:: THE TASK ::
Every line of the records must be repeated exactly; pictures stay out.

:: PROVIDED RECORDS ::
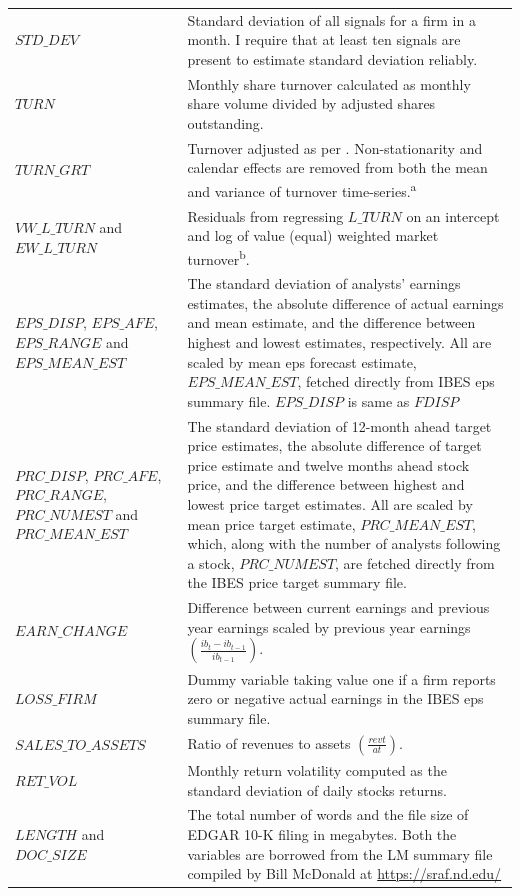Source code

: \documentclass[
  12pt,
  a4paper,
  twoside,
  onecolumn]{article}
\begin{document}
\begin{landscape}
\begin{ThreePartTable}
\begin{spacing}{1.0}
\begin{longtable}[t]{>{\raggedright\arraybackslash}p{5.2cm}>{\raggedright\arraybackslash}p{15.6cm}}
\addlinespace
$STD\_DEV$ & Standard deviation of all signals for a firm in a month. I require that at least ten signals are present to estimate standard deviation reliably.\\
\addlinespace
$TURN$ & Monthly share turnover calculated as monthly share volume divided by adjusted shares outstanding.\\
\addlinespace
$TURN\_GRT$ & Turnover adjusted as per \cite{grt1992}. Non-stationarity and calendar effects are removed from both the mean and variance of turnover time-series.\textsuperscript{a}\\
\addlinespace
$VW\_L\_TURN$ and $EW\_L\_TURN$ & Residuals from regressing $L\_TURN$ on an intercept and log of value (equal) weighted market turnover\textsuperscript{b}.\\
\addlinespace
$EPS\_DISP$, $EPS\_AFE$, $EPS\_RANGE$ and $EPS\_MEAN\_EST$ & The standard deviation of analysts' earnings estimates, the absolute difference of actual earnings and mean estimate, and the difference between highest and lowest estimates, respectively. All are scaled by mean eps forecast estimate, $EPS\_MEAN\_EST$, fetched directly from IBES eps summary file. $EPS\_DISP$ is same as $FDISP$\\
\addlinespace
$PRC\_DISP$, $PRC\_AFE$, $PRC\_RANGE$, $PRC\_NUMEST$ and $PRC\_MEAN\_EST$ & The standard deviation of 12-month ahead target price estimates, the absolute difference of target price estimate and twelve months ahead stock price, and the difference between highest and lowest price target estimates. All are scaled by mean price target estimate, $PRC\_MEAN\_EST$, which, along with the number of analysts following a stock, $PRC\_NUMEST$, are fetched directly from the IBES price target summary file.\\
\addlinespace
$EARN\_CHANGE$ & Difference between current earnings and previous year earnings scaled by previous year earnings $\left( \frac{ib_t - ib_{t-1}}{ib_{t-1}} \right)$.\\
\addlinespace
$LOSS\_FIRM$ & Dummy variable taking value one if a firm reports zero or negative actual earnings in the IBES eps summary file.\\
\addlinespace
$SALES\_TO\_ASSETS$ & Ratio of revenues to assets $\left( \frac{revt}{at} \right)$.\\
\addlinespace
$RET\_VOL$ & Monthly return volatility computed as the standard deviation of daily stocks returns.\\
\addlinespace
$LENGTH$ and $DOC\_SIZE$ & The total number of words and the file size of EDGAR 10-K filing in megabytes. Both the variables are borrowed from the LM summary file compiled by Bill McDonald at \url{https://sraf.nd.edu/}\\

\end{longtable}
\end{spacing}
\end{ThreePartTable}
\end{landscape}
\end{document}
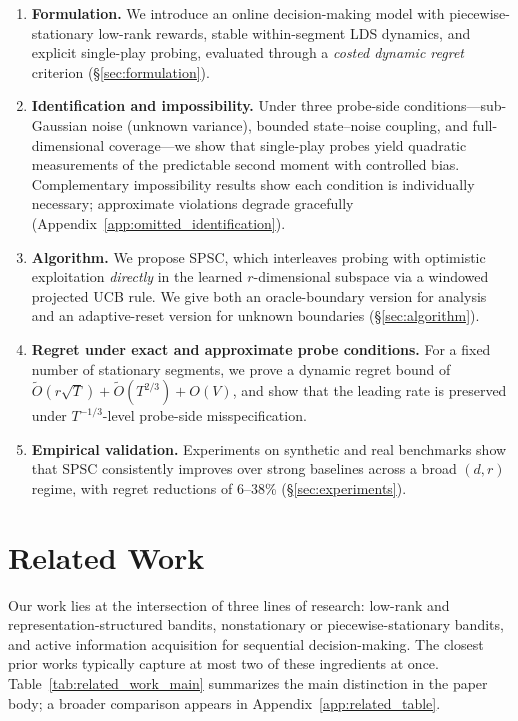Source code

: \documentclass{article}
\begin{document}
  \begin{enumerate}[leftmargin=1.5em, itemsep=2pt]
  \item \textbf{Formulation.}
  We introduce an online decision-making model with
  piecewise-stationary low-rank rewards, stable within-segment LDS
  dynamics, and explicit single-play probing, evaluated through a
  \emph{costed dynamic regret} criterion (\S\ref{sec:formulation}).

  \item \textbf{Identification and impossibility.}
  Under three probe-side conditions---sub-Gaussian noise (unknown
  variance), bounded state--noise coupling, and full-dimensional
  coverage---we show that single-play probes yield quadratic
  measurements of the predictable second moment with controlled
  bias. Complementary impossibility results show each condition is
  individually necessary; approximate violations degrade gracefully
  (Appendix~\ref{app:omitted_identification}).

  \item \textbf{Algorithm.}
  We propose SPSC, which interleaves probing with optimistic
  exploitation \emph{directly} in the learned $r$-dimensional
  subspace via a windowed projected UCB rule. We give both an
  oracle-boundary version for analysis and an adaptive-reset version
  for unknown boundaries (\S\ref{sec:algorithm}).

  \item \textbf{Regret under exact and approximate probe conditions.}
  For a fixed number of stationary segments, we prove a dynamic
  regret bound of
  $\widetilde{O}(r\sqrt{T}) + \widetilde{O}(T^{2/3}) + O(V)$,
  and show that the leading rate is preserved under
  $T^{-1/3}$-level probe-side misspecification.

  \item \textbf{Empirical validation.}
  Experiments on synthetic and real benchmarks show that SPSC
  consistently improves over strong baselines across a broad
  $(d,r)$ regime, with regret reductions of 6--38\%
  (\S\ref{sec:experiments}).
  \end{enumerate}


\section{Related Work}
\label{sec:related}

Our work lies at the intersection of three lines of research: low-rank and representation-structured bandits, nonstationary or piecewise-stationary bandits, and active information acquisition for sequential decision-making.
The closest prior works typically capture at most two of these ingredients at once.
Table~\ref{tab:related_work_main} summarizes the main distinction in the paper body; a broader comparison appears in Appendix~\ref{app:related_table}.
\end{document}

:: SOLUTION FOR THIS TASK ::
Source code

: \documentclass[
  12pt,
  a4paper,
  twoside,
  onecolumn]{article}
\begin{document}
\begin{landscape}
\begin{ThreePartTable}
\begin{spacing}{1.0}
\begin{longtable}[t]{>{\raggedright\arraybackslash}p{5.2cm}>{\raggedright\arraybackslash}p{15.6cm}}
\addlinespace
$STD\_DEV$ & Standard deviation of all signals for a firm in a month. I require that at least ten signals are present to estimate standard deviation reliably.\\
\addlinespace
$TURN$ & Monthly share turnover calculated as monthly share volume divided by adjusted shares outstanding.\\
\addlinespace
$TURN\_GRT$ & Turnover adjusted as per \cite{grt1992}. Non-stationarity and calendar effects are removed from both the mean and variance of turnover time-series.\textsuperscript{a}\\
\addlinespace
$VW\_L\_TURN$ and $EW\_L\_TURN$ & Residuals from regressing $L\_TURN$ on an intercept and log of value (equal) weighted market turnover\textsuperscript{b}.\\
\addlinespace
$EPS\_DISP$, $EPS\_AFE$, $EPS\_RANGE$ and $EPS\_MEAN\_EST$ & The standard deviation of analysts' earnings estimates, the absolute difference of actual earnings and mean estimate, and the difference between highest and lowest estimates, respectively. All are scaled by mean eps forecast estimate, $EPS\_MEAN\_EST$, fetched directly from IBES eps summary file. $EPS\_DISP$ is same as $FDISP$\\
\addlinespace
$PRC\_DISP$, $PRC\_AFE$, $PRC\_RANGE$, $PRC\_NUMEST$ and $PRC\_MEAN\_EST$ & The standard deviation of 12-month ahead target price estimates, the absolute difference of target price estimate and twelve months ahead stock price, and the difference between highest and lowest price target estimates. All are scaled by mean price target estimate, $PRC\_MEAN\_EST$, which, along with the number of analysts following a stock, $PRC\_NUMEST$, are fetched directly from the IBES price target summary file.\\
\addlinespace
$EARN\_CHANGE$ & Difference between current earnings and previous year earnings scaled by previous year earnings $\left( \frac{ib_t - ib_{t-1}}{ib_{t-1}} \right)$.\\
\addlinespace
$LOSS\_FIRM$ & Dummy variable taking value one if a firm reports zero or negative actual earnings in the IBES eps summary file.\\
\addlinespace
$SALES\_TO\_ASSETS$ & Ratio of revenues to assets $\left( \frac{revt}{at} \right)$.\\
\addlinespace
$RET\_VOL$ & Monthly return volatility computed as the standard deviation of daily stocks returns.\\
\addlinespace
$LENGTH$ and $DOC\_SIZE$ & The total number of words and the file size of EDGAR 10-K filing in megabytes. Both the variables are borrowed from the LM summary file compiled by Bill McDonald at \url{https://sraf.nd.edu/}\\

\end{longtable}
\end{spacing}
\end{ThreePartTable}
\end{landscape}
\end{document}
Source code

: \documentclass{article}
\begin{document}
  \begin{enumerate}[leftmargin=1.5em, itemsep=2pt]
  \item \textbf{Formulation.}
  We introduce an online decision-making model with
  piecewise-stationary low-rank rewards, stable within-segment LDS
  dynamics, and explicit single-play probing, evaluated through a
  \emph{costed dynamic regret} criterion (\S\ref{sec:formulation}).

  \item \textbf{Identification and impossibility.}
  Under three probe-side conditions---sub-Gaussian noise (unknown
  variance), bounded state--noise coupling, and full-dimensional
  coverage---we show that single-play probes yield quadratic
  measurements of the predictable second moment with controlled
  bias. Complementary impossibility results show each condition is
  individually necessary; approximate violations degrade gracefully
  (Appendix~\ref{app:omitted_identification}).

  \item \textbf{Algorithm.}
  We propose SPSC, which interleaves probing with optimistic
  exploitation \emph{directly} in the learned $r$-dimensional
  subspace via a windowed projected UCB rule. We give both an
  oracle-boundary version for analysis and an adaptive-reset version
  for unknown boundaries (\S\ref{sec:algorithm}).

  \item \textbf{Regret under exact and approximate probe conditions.}
  For a fixed number of stationary segments, we prove a dynamic
  regret bound of
  $\widetilde{O}(r\sqrt{T}) + \widetilde{O}(T^{2/3}) + O(V)$,
  and show that the leading rate is preserved under
  $T^{-1/3}$-level probe-side misspecification.

  \item \textbf{Empirical validation.}
  Experiments on synthetic and real benchmarks show that SPSC
  consistently improves over strong baselines across a broad
  $(d,r)$ regime, with regret reductions of 6--38\%
  (\S\ref{sec:experiments}).
  \end{enumerate}


\section{Related Work}
\label{sec:related}

Our work lies at the intersection of three lines of research: low-rank and representation-structured bandits, nonstationary or piecewise-stationary bandits, and active information acquisition for sequential decision-making.
The closest prior works typically capture at most two of these ingredients at once.
Table~\ref{tab:related_work_main} summarizes the main distinction in the paper body; a broader comparison appears in Appendix~\ref{app:related_table}.
\end{document}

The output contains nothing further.